> _Work task_
Lines of the material that include the string "when" should be returned.

Listed entries Start Marker

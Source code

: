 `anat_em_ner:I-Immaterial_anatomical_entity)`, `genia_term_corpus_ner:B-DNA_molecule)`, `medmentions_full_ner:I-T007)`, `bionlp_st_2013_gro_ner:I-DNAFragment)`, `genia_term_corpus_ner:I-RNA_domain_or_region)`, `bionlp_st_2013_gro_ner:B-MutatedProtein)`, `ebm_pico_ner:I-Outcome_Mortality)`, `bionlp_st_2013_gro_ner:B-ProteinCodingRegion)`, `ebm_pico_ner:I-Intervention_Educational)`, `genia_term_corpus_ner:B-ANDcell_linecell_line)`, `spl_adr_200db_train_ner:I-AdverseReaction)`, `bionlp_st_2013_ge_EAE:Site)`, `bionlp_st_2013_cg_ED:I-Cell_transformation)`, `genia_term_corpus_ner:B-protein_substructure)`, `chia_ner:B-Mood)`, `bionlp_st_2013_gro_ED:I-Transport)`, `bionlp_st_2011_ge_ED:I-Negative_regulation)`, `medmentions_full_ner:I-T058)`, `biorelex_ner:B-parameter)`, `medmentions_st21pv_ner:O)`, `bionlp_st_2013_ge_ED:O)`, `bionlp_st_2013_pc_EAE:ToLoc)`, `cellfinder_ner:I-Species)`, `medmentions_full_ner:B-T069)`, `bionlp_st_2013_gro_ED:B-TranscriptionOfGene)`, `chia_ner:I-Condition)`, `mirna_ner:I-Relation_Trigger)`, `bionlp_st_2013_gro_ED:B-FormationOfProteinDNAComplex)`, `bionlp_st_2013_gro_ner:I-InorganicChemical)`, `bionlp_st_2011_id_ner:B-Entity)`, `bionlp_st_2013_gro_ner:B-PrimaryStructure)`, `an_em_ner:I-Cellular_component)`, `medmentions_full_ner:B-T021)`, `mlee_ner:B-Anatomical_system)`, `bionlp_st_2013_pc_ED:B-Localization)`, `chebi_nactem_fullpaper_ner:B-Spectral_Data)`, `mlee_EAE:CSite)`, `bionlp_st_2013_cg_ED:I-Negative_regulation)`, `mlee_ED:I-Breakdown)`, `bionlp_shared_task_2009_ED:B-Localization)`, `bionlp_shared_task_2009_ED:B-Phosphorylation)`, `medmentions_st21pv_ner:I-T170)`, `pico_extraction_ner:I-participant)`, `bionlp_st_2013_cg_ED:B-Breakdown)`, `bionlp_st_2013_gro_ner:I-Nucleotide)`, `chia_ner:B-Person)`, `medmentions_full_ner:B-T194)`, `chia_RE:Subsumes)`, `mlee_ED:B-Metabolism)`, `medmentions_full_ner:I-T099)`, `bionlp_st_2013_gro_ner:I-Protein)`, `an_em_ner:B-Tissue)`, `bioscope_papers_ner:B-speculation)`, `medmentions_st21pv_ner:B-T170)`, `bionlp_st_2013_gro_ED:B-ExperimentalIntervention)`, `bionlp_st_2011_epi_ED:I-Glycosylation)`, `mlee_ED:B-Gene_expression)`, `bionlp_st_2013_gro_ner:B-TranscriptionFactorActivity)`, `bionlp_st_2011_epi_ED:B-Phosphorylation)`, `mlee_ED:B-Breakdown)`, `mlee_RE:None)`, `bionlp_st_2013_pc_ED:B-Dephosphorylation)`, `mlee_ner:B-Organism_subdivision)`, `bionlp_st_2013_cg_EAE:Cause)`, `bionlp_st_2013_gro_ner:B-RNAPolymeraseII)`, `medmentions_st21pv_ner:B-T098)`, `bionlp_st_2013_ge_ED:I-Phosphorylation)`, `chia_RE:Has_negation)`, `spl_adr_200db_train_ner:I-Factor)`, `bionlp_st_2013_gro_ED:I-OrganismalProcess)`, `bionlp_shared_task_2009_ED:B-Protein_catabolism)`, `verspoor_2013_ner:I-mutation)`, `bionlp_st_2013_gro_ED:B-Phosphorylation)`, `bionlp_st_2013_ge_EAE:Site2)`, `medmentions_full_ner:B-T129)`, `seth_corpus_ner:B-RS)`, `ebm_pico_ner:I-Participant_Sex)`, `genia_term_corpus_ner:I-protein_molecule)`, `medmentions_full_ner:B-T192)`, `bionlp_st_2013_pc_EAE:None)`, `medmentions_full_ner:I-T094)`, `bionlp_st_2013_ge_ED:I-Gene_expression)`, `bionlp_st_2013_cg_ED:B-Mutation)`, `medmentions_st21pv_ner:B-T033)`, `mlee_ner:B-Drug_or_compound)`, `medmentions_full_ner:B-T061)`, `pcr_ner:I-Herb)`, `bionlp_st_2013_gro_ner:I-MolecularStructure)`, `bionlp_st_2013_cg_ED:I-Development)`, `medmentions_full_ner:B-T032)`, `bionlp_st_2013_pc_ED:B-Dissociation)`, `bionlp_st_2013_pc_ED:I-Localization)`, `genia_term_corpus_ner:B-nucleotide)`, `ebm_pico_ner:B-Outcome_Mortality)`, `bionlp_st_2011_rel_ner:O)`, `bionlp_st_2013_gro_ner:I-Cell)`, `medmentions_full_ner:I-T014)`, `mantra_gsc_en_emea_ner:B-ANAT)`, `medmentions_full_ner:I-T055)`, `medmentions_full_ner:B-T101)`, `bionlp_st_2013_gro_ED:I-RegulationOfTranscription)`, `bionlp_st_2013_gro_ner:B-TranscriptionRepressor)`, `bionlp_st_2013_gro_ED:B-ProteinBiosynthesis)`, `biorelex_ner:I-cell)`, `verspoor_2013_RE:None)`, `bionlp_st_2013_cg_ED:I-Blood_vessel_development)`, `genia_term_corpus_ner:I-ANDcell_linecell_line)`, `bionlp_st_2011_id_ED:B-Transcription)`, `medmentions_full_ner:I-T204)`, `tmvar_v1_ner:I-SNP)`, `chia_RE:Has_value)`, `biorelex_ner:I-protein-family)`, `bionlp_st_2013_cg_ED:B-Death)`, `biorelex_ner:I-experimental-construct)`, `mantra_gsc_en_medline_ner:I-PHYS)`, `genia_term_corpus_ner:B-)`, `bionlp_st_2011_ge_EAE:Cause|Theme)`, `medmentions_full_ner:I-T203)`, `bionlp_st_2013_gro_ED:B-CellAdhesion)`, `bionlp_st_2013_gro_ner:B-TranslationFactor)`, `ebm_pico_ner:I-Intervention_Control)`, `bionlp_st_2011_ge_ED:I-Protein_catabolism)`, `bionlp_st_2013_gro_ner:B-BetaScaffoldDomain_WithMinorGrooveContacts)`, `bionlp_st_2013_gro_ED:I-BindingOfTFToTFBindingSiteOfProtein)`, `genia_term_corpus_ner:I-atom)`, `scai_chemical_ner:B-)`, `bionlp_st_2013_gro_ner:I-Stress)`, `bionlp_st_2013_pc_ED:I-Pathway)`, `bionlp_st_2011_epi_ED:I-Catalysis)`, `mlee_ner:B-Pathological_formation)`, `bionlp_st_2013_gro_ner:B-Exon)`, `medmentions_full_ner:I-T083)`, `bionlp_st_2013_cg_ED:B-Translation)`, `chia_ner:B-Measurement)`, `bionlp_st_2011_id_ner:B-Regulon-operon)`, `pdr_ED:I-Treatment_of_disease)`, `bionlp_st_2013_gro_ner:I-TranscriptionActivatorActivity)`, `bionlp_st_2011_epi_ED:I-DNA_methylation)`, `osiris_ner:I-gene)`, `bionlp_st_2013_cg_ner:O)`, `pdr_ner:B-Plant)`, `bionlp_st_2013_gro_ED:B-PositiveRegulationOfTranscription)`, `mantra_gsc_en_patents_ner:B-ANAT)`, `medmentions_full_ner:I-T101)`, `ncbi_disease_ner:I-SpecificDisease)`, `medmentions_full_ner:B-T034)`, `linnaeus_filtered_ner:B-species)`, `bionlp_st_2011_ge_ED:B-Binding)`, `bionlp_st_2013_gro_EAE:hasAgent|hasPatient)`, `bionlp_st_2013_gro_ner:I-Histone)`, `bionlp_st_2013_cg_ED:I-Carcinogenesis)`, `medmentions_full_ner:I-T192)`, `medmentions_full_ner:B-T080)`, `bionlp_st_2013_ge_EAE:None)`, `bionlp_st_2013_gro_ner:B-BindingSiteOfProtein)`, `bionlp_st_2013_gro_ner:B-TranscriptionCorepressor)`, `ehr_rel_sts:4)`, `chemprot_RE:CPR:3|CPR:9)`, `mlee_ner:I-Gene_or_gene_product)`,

Listed entries End Marker
Listed entries Start Marker

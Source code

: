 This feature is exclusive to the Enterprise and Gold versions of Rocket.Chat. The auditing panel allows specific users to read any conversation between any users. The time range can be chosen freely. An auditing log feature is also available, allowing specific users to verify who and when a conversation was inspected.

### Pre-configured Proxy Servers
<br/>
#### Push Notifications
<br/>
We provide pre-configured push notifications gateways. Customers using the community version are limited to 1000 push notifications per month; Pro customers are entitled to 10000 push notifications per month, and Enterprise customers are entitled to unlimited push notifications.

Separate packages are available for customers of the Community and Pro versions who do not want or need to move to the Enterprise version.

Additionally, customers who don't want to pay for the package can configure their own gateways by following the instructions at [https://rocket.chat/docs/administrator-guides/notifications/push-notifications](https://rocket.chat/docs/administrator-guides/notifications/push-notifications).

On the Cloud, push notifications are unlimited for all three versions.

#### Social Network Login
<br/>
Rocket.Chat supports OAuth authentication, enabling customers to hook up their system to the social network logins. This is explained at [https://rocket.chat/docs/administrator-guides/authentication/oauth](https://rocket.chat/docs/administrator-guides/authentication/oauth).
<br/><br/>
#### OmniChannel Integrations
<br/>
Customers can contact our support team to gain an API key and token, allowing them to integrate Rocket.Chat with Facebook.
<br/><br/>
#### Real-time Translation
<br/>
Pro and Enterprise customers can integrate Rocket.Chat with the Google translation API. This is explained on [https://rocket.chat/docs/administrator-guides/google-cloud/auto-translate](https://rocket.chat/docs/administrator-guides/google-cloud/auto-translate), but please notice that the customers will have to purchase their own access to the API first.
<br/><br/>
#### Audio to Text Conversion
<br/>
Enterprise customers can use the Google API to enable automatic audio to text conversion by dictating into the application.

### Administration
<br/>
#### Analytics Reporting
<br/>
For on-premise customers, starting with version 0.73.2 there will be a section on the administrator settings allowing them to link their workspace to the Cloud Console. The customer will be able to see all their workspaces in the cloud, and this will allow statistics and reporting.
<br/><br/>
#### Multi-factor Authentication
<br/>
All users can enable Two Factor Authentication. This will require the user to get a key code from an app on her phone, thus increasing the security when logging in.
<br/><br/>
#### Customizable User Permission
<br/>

Listed entries End Marker

> _Result of the task_
: This feature is exclusive to the Enterprise and Gold versions of Rocket.Chat. The auditing panel allows specific users to read any conversation between any users. The time range can be chosen freely. An auditing log feature is also available, allowing specific users to verify who and when a conversation was inspected.
All users can enable Two Factor Authentication. This will require the user to get a key code from an app on her phone, thus increasing the security when logging in.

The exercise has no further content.